Energy is trying to price relief, but the refining signal is not soft. Brent Aug was down $2.89 at $77.68, WTI Jul was down $1.80 at $74.80, and ICE gasoil Jul was down $26.25 at $878.75. On flat price, that looks bearish. On margin, it does not. The US heating oil crack is still near $56.51/bbl, while the 3:2:1-style crack is near $52.30/bbl. That is still a strong distillate signal. The US SPR also sits around 340.25 million barrels, the lowest level shown since July 1983, so the market has less balance-sheet comfort than it had before the last energy shock.
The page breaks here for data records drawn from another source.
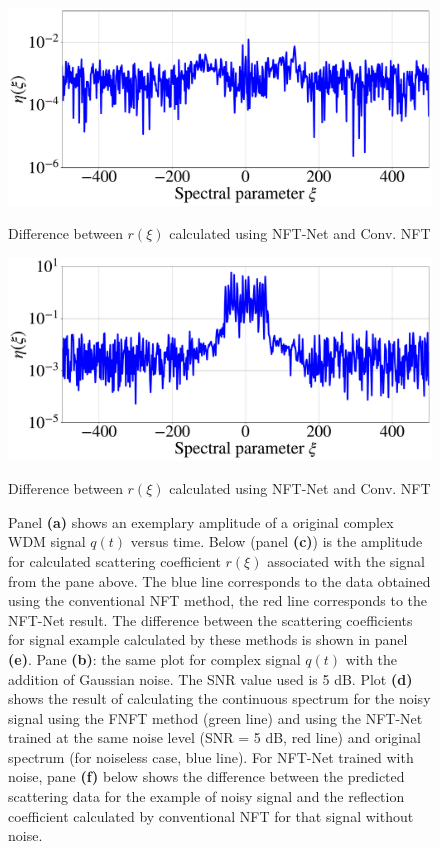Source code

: \begin{figure}[htbp]
\begin{minipage}{.47\textwidth}
  \centering
  \includegraphics[width=1.\linewidth]{images/nn_nft/scirep_spectrum_diff_example.pdf}
  \caption{Difference between $r(\xi)$ calculated using NFT-Net and Conv. NFT}
  \label{fig:won_diff}
\end{minipage}
\hfill
\begin{minipage}{.47\textwidth}
  \centering
  \includegraphics[width=1.\linewidth]{images/nn_nft/scirep_spectrum_diff_wn_example.pdf}
  \caption{Difference between $r(\xi)$ calculated using NFT-Net and Conv. NFT}
  \label{fig:wn_diff}
\end{minipage}


\caption{Panel \textbf{(a)} shows an exemplary amplitude of a original complex WDM signal $q(t)$ versus time. Below (panel \textbf{(c)}) is the amplitude for calculated scattering coefficient $r(\xi)$ associated with the signal from the pane above. The blue line corresponds to the data obtained using the conventional NFT method, the red line corresponds to the NFT-Net result. The difference between the scattering coefficients for signal example calculated by these methods is shown in panel \textbf{(e)}. Pane \textbf{(b)}: the same plot for complex signal $q(t)$ with the addition of Gaussian noise. The SNR value used is 5 dB. Plot \textbf{(d)} shows the result of calculating the continuous spectrum for the noisy signal using the FNFT method (green line) and using the NFT-Net trained at the same noise level (SNR = 5 dB, red line) and original spectrum (for noiseless case, blue line). For NFT-Net trained with noise, pane \textbf{(f)} below shows the difference between the predicted scattering data for the example of noisy signal and the reflection coefficient calculated by conventional NFT for that signal without noise.}
\label{fig:wdm_and_spectrum}
\end{figure}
The Hormuz situation is the reason I would not chase the “relief” trade too far. US-Iran talks are ongoing, but Israel remains the most important military participant in the conflict and is not the direct counterparty in those talks. That matters because tanker crossings through the Strait of Hormuz are still nowhere near the old normal. The Bloomberg tanker crossing chart shows the pre-February 28 regime running mostly around 55 to 85 daily crossings, while the latest reading is near 3, after a brief June spike. Windward also showed 25 vessel transits over 12 hours on June 22, with 10 inbound and 15 outbound, so traffic exists, but it is controlled, thin and fragile. In my view, we are set for 60 days of high volatility. The Strait can close again too easily, and it is hard to see flows returning to pre-February 28 volumes until there is a final deal, not only a negotiating track.

SoH Crossings
SoH Crossings

For US biofuels, the key point is that D4 RINs are still doing the heavy lifting. Dec26 D4 RINs were last shown at 2.440, versus 2.406 on Friday, and the three-month chart still shows the move from roughly 1.60 in late March to the current 2.40 area. At the same time, bean oil is not waiting for global vegoil to catch up. CBOT Jul bean oil was 70.46 c/lb, up 0.77 on the day, equal to about $1,555/mt, while Dec was 66.72 c/lb, leaving Jul/Dec still at +3.74 c/lb. The problem for producers is visible in the screen crush. RD biodiesel crush margin fell 16.31% to 0.3797, while conventional biodiesel margin crush fell 7.18% to 0.8452. That is the squeeze: stronger RINs and strong cracks support demand, but bean oil is rallying faster than the diesel leg can protect margins.

D4 RINs
D4 RINs

The US dollar is also back in the conversation. DXY is trading above 100 again, last at 100.630, with a weekly high at 100.845. That is important because a stronger dollar normally pressures dollar-priced commodities and tightens financial conditions for importers. Today, that pressure is visible in flat crude and gasoil, but it has not broken the distillate crack or the US biofuel policy premium. The US-EU trade agreement has now been approved by EU parliament on Jun16 , but so far it has had little visible impact on biofuels. The next trade item for agriculture and renewable fuels is North America, with the USMCA review process set to begin on July 1. For now, that adds another policy calendar item without changing today’s RIN, feedstock or distillate math.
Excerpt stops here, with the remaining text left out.